Support for democracy has been declining—not for democracy but
for the democratic governments—has been declining through Latin
America, for a pretty good reason, the governments have been
associated with neo-liberal programs which undermine democracy—IMF,
treasury department programs—so your support for the governments
are declining. There are exceptions, and the major exception by
far is Venezuela.
Since 1998, when Chavez was elected, support for the elected
government as be rising very fast, its now by far the highest in
Latin America. He has won several elections that have been
recognized to be free and fair, he has won numerous referendums,
but he is a dictator, a tin-pot dictator, which is proven by the
fact that our dear leader said so, and since we are voluntary
North Koreans, when the dear leader says it, it’s true. So
therefore, he’s a dictator, and if you carry out subversion to
overthrow him, that’s pro-democracy by definition. You have to
look hard to find an exception to this, or even a comment on it,
just like the other examples I discussed.
We might ask ourselves how we would react if Iran, say, had just
supported a military coup that overthrew the government in the
United States and when they have to back off from that,
immediately turned to supporting pro-democracy groups in the
United States that are opposed to the government. Would we give
them ice-cream and candy?
Well in dictatorial Venezuela, they let them keep functioning.
In fact, even let the newspapers in support of the coup keep
functioning. I could go on with this, but what’s likely to
happen?
Well, the US has had two major weapons for controlling Latin
America for a long time. One of them is economic controls, the
other is military force. They have both been used continually.
Both of them are weakening and it’s a very serious problem for
U.S. planners.
The Economic, for the first time in its history since the
Spanish colonization, Latin America is beginning to get its act
together. It’s moving towards some degree of independence, even
some degree of integration. The Latin American countries have
been very separate from one another through their histories,
they have a huge gap between the very rich and the huge massive
poor, so when we are talking about the countries, we are talking
about the rich elites. The rich elites have been oriented
towards Europe and North America, not their own citizens, not
each other. So that Capital flight goes to Zurich, or London, or
New York, the second home is in the Riviera, the children study
in Cambridge or something like that. That’s the way it’s been,
with very little interaction, and it’s changing.
First of all there are major popular movements, like in Bolivia.
They had a democratic election of the kind we can’t even dream
of. I mean if there was any honest newspaper coverage in this
country we would be ashamed at the comparison between their
election and ours.

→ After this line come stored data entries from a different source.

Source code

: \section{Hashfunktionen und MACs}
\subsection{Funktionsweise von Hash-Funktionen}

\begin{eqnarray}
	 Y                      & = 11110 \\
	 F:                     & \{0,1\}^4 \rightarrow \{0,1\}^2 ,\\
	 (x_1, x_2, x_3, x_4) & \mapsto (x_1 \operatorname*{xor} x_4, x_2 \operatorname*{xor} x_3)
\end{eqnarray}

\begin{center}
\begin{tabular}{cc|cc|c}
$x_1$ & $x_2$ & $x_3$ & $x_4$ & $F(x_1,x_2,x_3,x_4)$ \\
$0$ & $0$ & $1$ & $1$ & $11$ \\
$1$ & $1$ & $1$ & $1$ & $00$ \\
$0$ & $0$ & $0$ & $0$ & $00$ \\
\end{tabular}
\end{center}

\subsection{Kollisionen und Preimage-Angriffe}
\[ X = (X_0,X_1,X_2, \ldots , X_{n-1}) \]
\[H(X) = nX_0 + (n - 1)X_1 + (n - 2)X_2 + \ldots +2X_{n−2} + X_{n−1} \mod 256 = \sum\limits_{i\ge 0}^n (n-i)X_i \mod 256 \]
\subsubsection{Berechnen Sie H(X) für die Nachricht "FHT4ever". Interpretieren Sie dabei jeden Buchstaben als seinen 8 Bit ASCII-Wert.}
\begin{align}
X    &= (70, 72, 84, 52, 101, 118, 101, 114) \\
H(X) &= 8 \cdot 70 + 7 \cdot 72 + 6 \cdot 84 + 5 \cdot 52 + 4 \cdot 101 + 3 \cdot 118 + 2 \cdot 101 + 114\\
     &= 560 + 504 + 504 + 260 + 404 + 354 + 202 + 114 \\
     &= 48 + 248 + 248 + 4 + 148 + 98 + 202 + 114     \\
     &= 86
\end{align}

I won’t go through it, but with a little
thought you can quickly figure it out, because there is mass
popular participation, and the people know what they are voting
for, and they pick somebody from their own ranks and their major
issues and so on. It’s unimaginable here where elections are
about the level of marketing toothpaste on television,
literally.
There are mass popular movements all over and they have begun to
integrate to some extent for the first time.

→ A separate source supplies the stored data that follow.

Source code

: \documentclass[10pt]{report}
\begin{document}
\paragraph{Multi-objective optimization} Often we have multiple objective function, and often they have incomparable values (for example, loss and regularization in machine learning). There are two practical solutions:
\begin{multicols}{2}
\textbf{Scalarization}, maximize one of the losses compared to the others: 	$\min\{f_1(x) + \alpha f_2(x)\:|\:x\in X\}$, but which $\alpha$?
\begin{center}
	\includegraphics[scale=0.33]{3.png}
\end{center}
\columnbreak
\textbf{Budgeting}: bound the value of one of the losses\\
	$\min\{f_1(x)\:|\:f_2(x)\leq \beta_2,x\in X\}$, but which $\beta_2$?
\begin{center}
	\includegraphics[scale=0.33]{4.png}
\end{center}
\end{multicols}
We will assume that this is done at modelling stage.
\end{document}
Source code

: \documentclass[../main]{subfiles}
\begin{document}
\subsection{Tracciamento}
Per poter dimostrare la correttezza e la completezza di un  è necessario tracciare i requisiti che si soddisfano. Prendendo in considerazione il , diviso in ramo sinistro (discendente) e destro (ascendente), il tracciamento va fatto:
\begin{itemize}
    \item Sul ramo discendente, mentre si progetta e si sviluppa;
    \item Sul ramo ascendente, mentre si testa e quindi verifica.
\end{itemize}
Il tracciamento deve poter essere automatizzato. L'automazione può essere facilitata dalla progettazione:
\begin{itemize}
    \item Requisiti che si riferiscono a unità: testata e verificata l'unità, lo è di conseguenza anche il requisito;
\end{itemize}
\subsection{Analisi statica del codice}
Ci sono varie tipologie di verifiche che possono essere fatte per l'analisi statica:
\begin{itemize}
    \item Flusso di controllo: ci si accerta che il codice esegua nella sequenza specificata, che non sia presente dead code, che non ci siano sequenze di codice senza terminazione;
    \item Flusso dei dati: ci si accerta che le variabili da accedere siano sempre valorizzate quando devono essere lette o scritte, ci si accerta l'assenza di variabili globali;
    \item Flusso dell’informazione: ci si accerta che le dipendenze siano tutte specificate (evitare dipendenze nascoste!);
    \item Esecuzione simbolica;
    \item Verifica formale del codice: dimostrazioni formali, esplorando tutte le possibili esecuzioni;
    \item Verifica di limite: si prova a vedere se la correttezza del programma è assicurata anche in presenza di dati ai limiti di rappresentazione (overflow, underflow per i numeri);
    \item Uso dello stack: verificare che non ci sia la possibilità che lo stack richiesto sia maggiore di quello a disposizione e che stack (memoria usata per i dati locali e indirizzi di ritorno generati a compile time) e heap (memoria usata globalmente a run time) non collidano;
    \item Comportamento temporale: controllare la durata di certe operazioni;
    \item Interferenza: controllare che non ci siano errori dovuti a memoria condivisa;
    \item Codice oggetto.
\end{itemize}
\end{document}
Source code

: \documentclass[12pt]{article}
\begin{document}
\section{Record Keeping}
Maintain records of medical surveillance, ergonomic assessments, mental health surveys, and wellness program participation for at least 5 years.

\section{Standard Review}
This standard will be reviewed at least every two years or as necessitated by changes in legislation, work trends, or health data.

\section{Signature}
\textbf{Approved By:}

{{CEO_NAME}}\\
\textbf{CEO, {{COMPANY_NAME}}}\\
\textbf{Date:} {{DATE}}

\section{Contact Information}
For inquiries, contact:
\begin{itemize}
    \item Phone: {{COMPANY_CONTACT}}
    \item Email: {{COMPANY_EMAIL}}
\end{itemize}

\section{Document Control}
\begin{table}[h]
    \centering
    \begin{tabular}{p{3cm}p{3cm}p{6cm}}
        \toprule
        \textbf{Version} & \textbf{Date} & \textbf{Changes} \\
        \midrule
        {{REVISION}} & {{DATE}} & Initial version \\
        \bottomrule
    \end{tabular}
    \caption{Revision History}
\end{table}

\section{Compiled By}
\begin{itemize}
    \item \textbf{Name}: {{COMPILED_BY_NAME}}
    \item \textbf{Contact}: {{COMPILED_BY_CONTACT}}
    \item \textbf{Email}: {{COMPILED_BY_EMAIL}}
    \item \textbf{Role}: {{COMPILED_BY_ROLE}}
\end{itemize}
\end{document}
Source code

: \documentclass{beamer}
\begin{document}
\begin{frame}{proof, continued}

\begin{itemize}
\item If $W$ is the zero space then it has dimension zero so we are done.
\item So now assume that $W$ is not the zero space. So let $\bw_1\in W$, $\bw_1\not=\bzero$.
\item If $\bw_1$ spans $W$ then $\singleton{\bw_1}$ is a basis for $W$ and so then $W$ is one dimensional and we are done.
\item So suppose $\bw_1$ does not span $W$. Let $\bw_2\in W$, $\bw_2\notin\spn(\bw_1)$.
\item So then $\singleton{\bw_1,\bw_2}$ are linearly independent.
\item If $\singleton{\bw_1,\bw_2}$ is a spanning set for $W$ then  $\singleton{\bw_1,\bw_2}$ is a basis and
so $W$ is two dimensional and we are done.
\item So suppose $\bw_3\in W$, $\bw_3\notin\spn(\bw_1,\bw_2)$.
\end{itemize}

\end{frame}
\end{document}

The military weapon has been weakened. The last effort of the US
had to back off very quickly, in 2002 in Venezuela. The kinds of
governments the US is now supporting—forced to support—are the
kinds it would have been trying to overthrow not very long ago,
because of this shift.
The economic weapon is weakening enormously. They are throwing
out the IMF. The IMF means the US Treasury Department.
Argentina, it was the poster boy of the IMF, you know, following
all the rules and so on. It went in to a hideous economic crash.

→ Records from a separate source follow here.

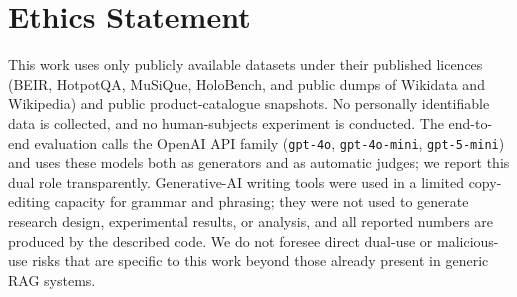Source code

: \documentclass[letterpaper]{article} %
\begin{document}
\section{Ethics Statement}
This work uses only publicly available datasets under their published
licences (BEIR, HotpotQA, MuSiQue, HoloBench, and public dumps of
Wikidata and Wikipedia) and public product-catalogue snapshots. No
personally identifiable data is collected, and no human-subjects
experiment is conducted. The end-to-end evaluation calls the OpenAI API
family (\texttt{gpt-4o}, \texttt{gpt-4o-mini}, \texttt{gpt-5-mini}) and
uses these models both as generators and as automatic judges; we report
this dual role transparently. Generative-AI writing tools were used in a
limited copy-editing capacity for grammar and phrasing; they were not
used to generate research design, experimental results, or analysis, and
all reported numbers are produced by the described code. We do not
foresee direct dual-use or malicious-use risks that are specific to this
work beyond those already present in generic RAG systems.


\end{document}
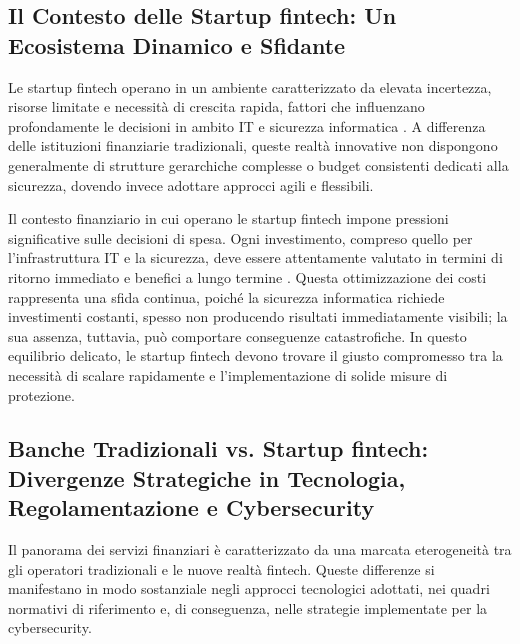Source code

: \subsection{Il Contesto delle Startup fintech: Un Ecosistema Dinamico e Sfidante}

Le startup fintech operano in un ambiente caratterizzato da elevata incertezza, risorse limitate e necessità di crescita rapida, fattori che influenzano profondamente le decisioni in ambito IT e sicurezza informatica \cite{fintechChallenges}. A differenza delle istituzioni finanziarie tradizionali, queste realtà innovative non dispongono generalmente di strutture gerarchiche complesse o budget consistenti dedicati alla sicurezza, dovendo invece adottare approcci agili e flessibili.

Il contesto finanziario in cui operano le startup fintech impone pressioni significative sulle decisioni di spesa. Ogni investimento, compreso quello per l'infrastruttura IT e la sicurezza, deve essere attentamente valutato in termini di ritorno immediato e benefici a lungo termine \cite{fintechChallenges}. Questa ottimizzazione dei costi rappresenta una sfida continua, poiché la sicurezza informatica richiede investimenti costanti, spesso non producendo risultati immediatamente visibili; la sua assenza, tuttavia, può comportare conseguenze catastrofiche. In questo equilibrio delicato, le startup fintech devono trovare il giusto compromesso tra la necessità di scalare rapidamente e l'implementazione di solide misure di protezione.

\subsection{Banche Tradizionali vs. Startup fintech: Divergenze Strategiche in Tecnologia, Regolamentazione e Cybersecurity}
Il panorama dei servizi finanziari è caratterizzato da una marcata eterogeneità tra gli operatori tradizionali e le nuove realtà fintech. Queste differenze si manifestano in modo sostanziale negli approcci tecnologici adottati, nei quadri normativi di riferimento e, di conseguenza, nelle strategie implementate per la cybersecurity.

They managed to get out of it, but only by radically violating
IMF rules, and they are now, as the President put it, “ridding
themselves of the IMF” and paying off their debt with the help
of Venezuela. Venezuela bought up a lot of their debt. The same
is happening in Brazil. The same is going to happen in Bolivia.
In general, the economic measures are weakening, the military
measures are no longer what they were. The US is deeply
concerned about it, undoubtedly. We shouldn’t think that the US
has abandoned the military effort, on the contrary, the number
of US personnel—military personnel—in Latin America is probably
as high as its ever been. The number of the Latin American
officers being trained by the US is going up very sharply. By
now, for the first time (it never happened during the cold war)
the US military aid is higher than the sum of economic and
social aid from key federal agencies- that’s a shift. There are
more air bases all over the place.
Keep your eyes on Ecuador, there’s an election coming up in
about a week, the likely winner, [Rafael] Correa is an
interesting person, he was recently asked what he would do with
the big Manta US airbase in Ecuador and his answer was, well
he’d allow it to stay if the United States agreed to have an
Ecuadorian airbase in Miami.
But these are the things that are going on. There’s a call for
an Indian Nation for the first time. The indigenous—in some
states like Bolivia—majority is actually entering the political
arena for the first time in 500 years, electing their own
candidates. These are major changes, but the US is certainly not
giving up on it.
The Military training has been shifted. Its official focus now
is on what’s called radical populism and street gangs. Well, you
know what radical populism means, like the Priests organizing
peasants or anyone who gets out of line. So yeah, it’s serious.
What will they do?
Governments have what are called security interests; they have
to protect the national security. If any of you have ever spent
any time reading declassified documents, you know what that the
means. I’ve spent a lot of time reading them and it’s true,
there is defense of the government against its enemy, that prime
enemy. Its prime enemy is the domestic population. That’s true
of every government I know. So if you read the declassified
documents, you find that most of them are protecting the
government from its own population. Not much has to do with
anything you might call security interests, in another sense,
and that’s true right now. So we don’t know what they are
planning because we have to be protected from knowing what the
government is planning. So we have to speculate.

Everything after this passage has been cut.